:: Record extracts ::
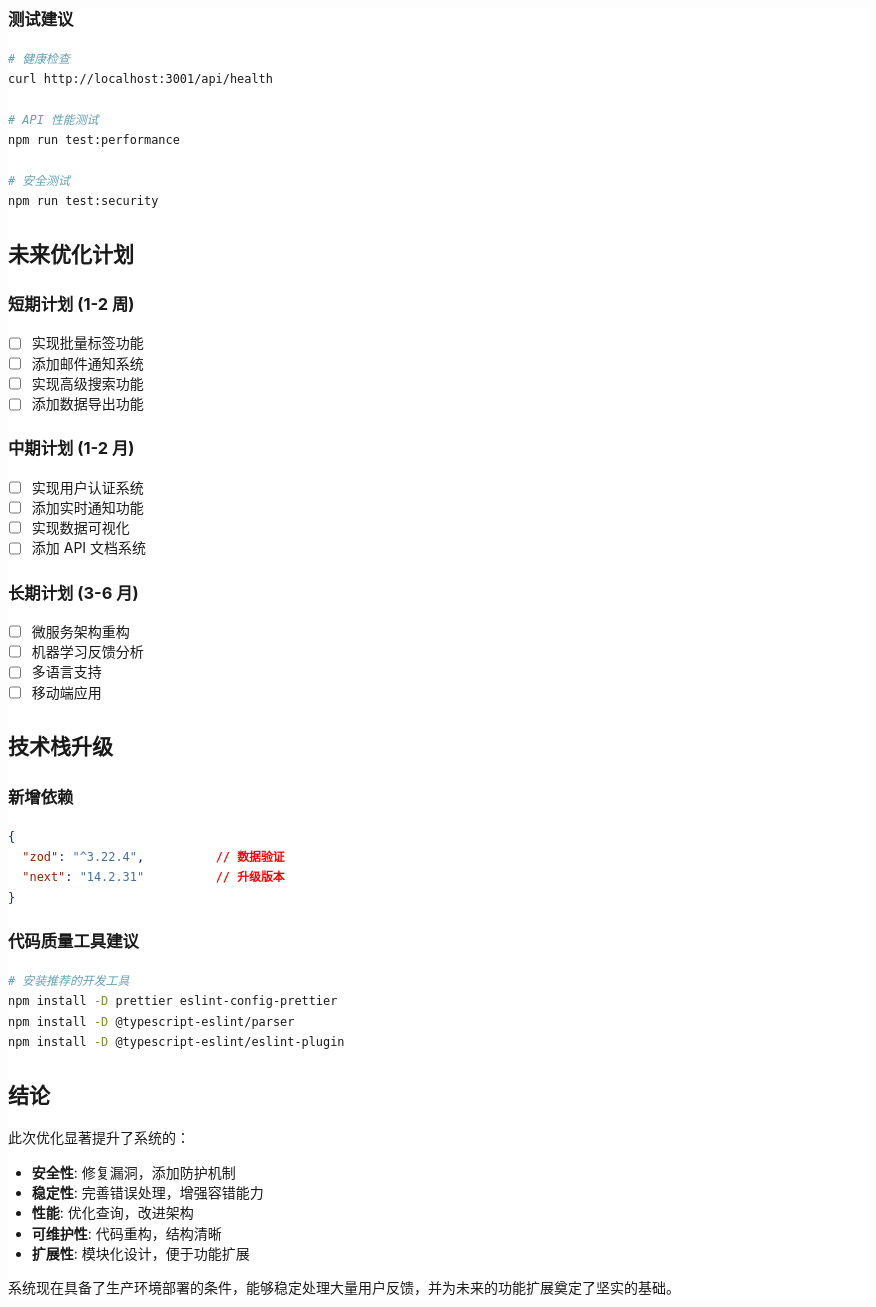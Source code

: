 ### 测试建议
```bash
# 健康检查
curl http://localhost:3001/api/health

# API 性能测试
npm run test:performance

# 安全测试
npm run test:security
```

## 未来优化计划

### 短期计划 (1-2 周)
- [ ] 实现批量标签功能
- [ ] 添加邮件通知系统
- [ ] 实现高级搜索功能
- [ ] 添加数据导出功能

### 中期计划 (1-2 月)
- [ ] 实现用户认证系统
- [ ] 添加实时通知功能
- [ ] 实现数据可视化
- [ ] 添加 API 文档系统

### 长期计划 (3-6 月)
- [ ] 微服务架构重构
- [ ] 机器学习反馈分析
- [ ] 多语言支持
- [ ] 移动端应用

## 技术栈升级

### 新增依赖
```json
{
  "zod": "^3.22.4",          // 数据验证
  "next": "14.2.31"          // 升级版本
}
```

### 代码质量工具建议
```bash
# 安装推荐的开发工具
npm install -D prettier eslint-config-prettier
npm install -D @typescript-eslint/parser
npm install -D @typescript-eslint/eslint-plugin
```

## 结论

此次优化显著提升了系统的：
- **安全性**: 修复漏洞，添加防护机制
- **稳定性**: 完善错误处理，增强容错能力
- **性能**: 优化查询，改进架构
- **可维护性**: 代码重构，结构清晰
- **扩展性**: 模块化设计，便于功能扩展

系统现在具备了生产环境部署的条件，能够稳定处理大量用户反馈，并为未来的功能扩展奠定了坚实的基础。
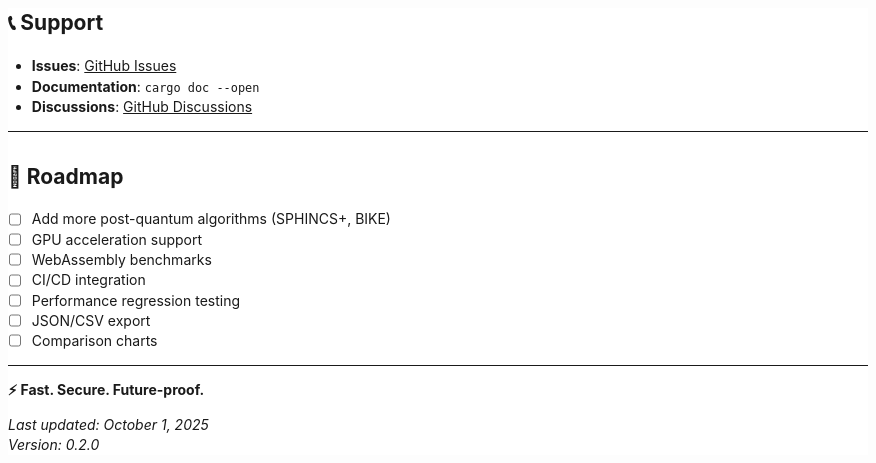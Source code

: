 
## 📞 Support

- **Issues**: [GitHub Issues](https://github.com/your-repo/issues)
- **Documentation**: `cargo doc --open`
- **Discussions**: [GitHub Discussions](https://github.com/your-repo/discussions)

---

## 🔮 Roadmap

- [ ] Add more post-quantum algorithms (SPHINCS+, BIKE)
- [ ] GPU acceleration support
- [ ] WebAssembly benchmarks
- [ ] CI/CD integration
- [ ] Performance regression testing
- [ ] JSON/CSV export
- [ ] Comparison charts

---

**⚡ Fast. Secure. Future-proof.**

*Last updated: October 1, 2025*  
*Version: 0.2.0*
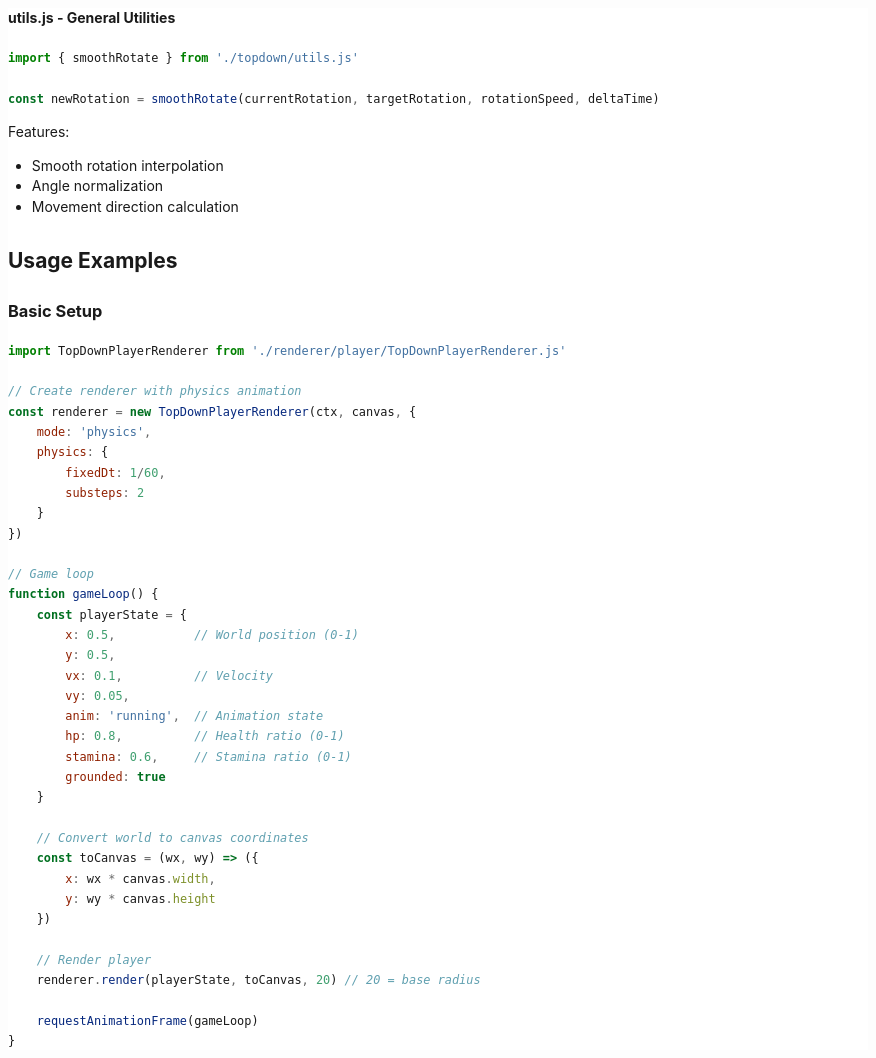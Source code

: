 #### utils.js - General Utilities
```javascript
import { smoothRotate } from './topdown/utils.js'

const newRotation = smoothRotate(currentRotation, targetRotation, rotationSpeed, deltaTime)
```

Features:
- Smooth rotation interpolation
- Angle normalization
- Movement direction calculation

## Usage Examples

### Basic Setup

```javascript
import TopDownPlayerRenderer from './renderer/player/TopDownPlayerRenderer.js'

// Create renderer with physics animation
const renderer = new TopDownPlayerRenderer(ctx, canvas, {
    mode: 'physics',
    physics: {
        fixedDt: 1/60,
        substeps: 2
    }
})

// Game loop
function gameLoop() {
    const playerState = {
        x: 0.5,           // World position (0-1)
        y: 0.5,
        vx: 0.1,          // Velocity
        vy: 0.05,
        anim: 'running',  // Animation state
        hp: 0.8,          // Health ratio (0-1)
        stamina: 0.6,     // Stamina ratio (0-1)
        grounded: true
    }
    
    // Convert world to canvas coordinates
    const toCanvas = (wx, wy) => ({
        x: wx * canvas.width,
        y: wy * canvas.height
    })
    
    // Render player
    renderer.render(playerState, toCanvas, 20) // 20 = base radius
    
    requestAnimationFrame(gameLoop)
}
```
:::
* Action item: Report every line from the material above that mentions the word "github".

* Problem solution:
- **Issues**: [GitHub Issues](https://github.com/your-repo/issues)
- **Discussions**: [GitHub Discussions](https://github.com/your-repo/discussions)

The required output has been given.